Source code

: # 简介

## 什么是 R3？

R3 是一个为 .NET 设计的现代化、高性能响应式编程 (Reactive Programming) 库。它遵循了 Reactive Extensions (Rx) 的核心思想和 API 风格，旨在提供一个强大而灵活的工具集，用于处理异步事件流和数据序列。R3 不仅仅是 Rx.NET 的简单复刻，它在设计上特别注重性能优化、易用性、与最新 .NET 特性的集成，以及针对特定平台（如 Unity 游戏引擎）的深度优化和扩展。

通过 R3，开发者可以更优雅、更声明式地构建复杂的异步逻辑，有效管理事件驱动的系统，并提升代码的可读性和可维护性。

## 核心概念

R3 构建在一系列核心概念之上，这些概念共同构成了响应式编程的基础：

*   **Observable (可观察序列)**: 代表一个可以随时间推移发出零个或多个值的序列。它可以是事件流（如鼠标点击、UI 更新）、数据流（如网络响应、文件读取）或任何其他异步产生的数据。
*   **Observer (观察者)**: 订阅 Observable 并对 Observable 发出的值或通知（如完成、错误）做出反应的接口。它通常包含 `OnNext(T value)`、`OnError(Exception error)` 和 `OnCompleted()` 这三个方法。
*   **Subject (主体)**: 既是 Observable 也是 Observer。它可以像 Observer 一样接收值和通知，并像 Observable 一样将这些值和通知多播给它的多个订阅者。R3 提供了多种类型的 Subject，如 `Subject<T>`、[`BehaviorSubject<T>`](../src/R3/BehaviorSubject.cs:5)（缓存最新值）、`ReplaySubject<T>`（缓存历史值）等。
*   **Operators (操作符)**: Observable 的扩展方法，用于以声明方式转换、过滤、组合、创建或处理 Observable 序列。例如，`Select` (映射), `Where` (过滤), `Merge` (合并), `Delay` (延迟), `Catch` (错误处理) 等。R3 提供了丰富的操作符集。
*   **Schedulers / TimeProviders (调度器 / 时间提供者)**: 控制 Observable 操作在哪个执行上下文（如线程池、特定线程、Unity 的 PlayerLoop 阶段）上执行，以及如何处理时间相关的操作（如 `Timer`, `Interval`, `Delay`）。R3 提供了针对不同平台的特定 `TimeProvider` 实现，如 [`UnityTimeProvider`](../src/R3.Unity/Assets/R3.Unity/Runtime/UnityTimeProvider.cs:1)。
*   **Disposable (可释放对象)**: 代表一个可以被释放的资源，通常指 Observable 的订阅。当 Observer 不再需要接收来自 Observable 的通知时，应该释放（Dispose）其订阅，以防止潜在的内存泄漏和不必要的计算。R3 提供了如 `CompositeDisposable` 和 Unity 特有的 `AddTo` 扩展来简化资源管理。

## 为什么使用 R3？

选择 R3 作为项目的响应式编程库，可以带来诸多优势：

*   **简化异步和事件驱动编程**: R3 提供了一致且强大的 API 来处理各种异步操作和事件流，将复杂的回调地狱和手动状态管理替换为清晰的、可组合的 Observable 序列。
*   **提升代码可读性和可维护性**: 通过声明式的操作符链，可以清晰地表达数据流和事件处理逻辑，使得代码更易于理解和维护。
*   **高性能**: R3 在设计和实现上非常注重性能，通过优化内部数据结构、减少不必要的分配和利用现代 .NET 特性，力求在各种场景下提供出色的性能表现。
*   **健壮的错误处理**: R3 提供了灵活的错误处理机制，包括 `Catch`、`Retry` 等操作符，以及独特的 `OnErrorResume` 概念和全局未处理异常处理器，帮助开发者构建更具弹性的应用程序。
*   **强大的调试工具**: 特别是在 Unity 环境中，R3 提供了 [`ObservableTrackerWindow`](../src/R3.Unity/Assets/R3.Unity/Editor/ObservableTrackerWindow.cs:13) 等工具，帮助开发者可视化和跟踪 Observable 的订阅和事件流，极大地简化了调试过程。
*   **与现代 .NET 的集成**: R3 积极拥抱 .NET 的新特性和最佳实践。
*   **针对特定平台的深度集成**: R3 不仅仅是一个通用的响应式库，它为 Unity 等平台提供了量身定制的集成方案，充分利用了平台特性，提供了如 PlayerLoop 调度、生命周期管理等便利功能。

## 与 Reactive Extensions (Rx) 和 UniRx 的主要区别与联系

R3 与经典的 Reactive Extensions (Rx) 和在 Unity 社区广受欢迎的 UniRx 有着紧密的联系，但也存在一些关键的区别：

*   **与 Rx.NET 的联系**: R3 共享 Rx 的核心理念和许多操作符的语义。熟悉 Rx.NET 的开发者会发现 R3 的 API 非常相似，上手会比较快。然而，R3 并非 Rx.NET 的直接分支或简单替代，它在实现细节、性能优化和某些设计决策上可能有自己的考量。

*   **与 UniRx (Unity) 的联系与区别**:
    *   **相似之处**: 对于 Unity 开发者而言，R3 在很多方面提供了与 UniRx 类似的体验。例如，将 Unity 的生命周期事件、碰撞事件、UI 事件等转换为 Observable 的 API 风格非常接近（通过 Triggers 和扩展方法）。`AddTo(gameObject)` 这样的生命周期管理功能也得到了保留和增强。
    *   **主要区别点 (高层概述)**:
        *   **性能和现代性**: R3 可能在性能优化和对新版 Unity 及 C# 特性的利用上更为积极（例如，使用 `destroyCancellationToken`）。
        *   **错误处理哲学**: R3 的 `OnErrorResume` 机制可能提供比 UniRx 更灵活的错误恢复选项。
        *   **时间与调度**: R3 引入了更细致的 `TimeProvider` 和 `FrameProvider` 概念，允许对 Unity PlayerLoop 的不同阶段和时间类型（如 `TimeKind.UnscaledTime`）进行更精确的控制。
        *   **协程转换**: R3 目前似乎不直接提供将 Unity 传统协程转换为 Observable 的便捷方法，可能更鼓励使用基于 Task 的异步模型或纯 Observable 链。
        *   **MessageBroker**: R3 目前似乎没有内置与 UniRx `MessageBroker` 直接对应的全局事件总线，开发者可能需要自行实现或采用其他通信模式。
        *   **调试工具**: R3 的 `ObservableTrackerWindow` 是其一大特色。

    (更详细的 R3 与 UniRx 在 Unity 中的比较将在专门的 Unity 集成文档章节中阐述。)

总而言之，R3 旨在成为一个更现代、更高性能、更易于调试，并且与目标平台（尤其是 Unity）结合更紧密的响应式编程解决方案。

(EXERCISE AIM) Give the exact lines, and only those, from the line containing "(主体)**: 既是 Observable" through the line containing "## 与 Reactive" in the entries above.

(EXERCISE RESULT)
*   **Subject (主体)**: 既是 Observable 也是 Observer。它可以像 Observer 一样接收值和通知，并像 Observable 一样将这些值和通知多播给它的多个订阅者。R3 提供了多种类型的 Subject，如 `Subject<T>`、[`BehaviorSubject<T>`](../src/R3/BehaviorSubject.cs:5)（缓存最新值）、`ReplaySubject<T>`（缓存历史值）等。
*   **Operators (操作符)**: Observable 的扩展方法，用于以声明方式转换、过滤、组合、创建或处理 Observable 序列。例如，`Select` (映射), `Where` (过滤), `Merge` (合并), `Delay` (延迟), `Catch` (错误处理) 等。R3 提供了丰富的操作符集。
*   **Schedulers / TimeProviders (调度器 / 时间提供者)**: 控制 Observable 操作在哪个执行上下文（如线程池、特定线程、Unity 的 PlayerLoop 阶段）上执行，以及如何处理时间相关的操作（如 `Timer`, `Interval`, `Delay`）。R3 提供了针对不同平台的特定 `TimeProvider` 实现，如 [`UnityTimeProvider`](../src/R3.Unity/Assets/R3.Unity/Runtime/UnityTimeProvider.cs:1)。
*   **Disposable (可释放对象)**: 代表一个可以被释放的资源，通常指 Observable 的订阅。当 Observer 不再需要接收来自 Observable 的通知时，应该释放（Dispose）其订阅，以防止潜在的内存泄漏和不必要的计算。R3 提供了如 `CompositeDisposable` 和 Unity 特有的 `AddTo` 扩展来简化资源管理。

## 为什么使用 R3？

选择 R3 作为项目的响应式编程库，可以带来诸多优势：

*   **简化异步和事件驱动编程**: R3 提供了一致且强大的 API 来处理各种异步操作和事件流，将复杂的回调地狱和手动状态管理替换为清晰的、可组合的 Observable 序列。
*   **提升代码可读性和可维护性**: 通过声明式的操作符链，可以清晰地表达数据流和事件处理逻辑，使得代码更易于理解和维护。
*   **高性能**: R3 在设计和实现上非常注重性能，通过优化内部数据结构、减少不必要的分配和利用现代 .NET 特性，力求在各种场景下提供出色的性能表现。
*   **健壮的错误处理**: R3 提供了灵活的错误处理机制，包括 `Catch`、`Retry` 等操作符，以及独特的 `OnErrorResume` 概念和全局未处理异常处理器，帮助开发者构建更具弹性的应用程序。
*   **强大的调试工具**: 特别是在 Unity 环境中，R3 提供了 [`ObservableTrackerWindow`](../src/R3.Unity/Assets/R3.Unity/Editor/ObservableTrackerWindow.cs:13) 等工具，帮助开发者可视化和跟踪 Observable 的订阅和事件流，极大地简化了调试过程。
*   **与现代 .NET 的集成**: R3 积极拥抱 .NET 的新特性和最佳实践。
*   **针对特定平台的深度集成**: R3 不仅仅是一个通用的响应式库，它为 Unity 等平台提供了量身定制的集成方案，充分利用了平台特性，提供了如 PlayerLoop 调度、生命周期管理等便利功能。

## 与 Reactive Extensions (Rx) 和 UniRx 的主要区别与联系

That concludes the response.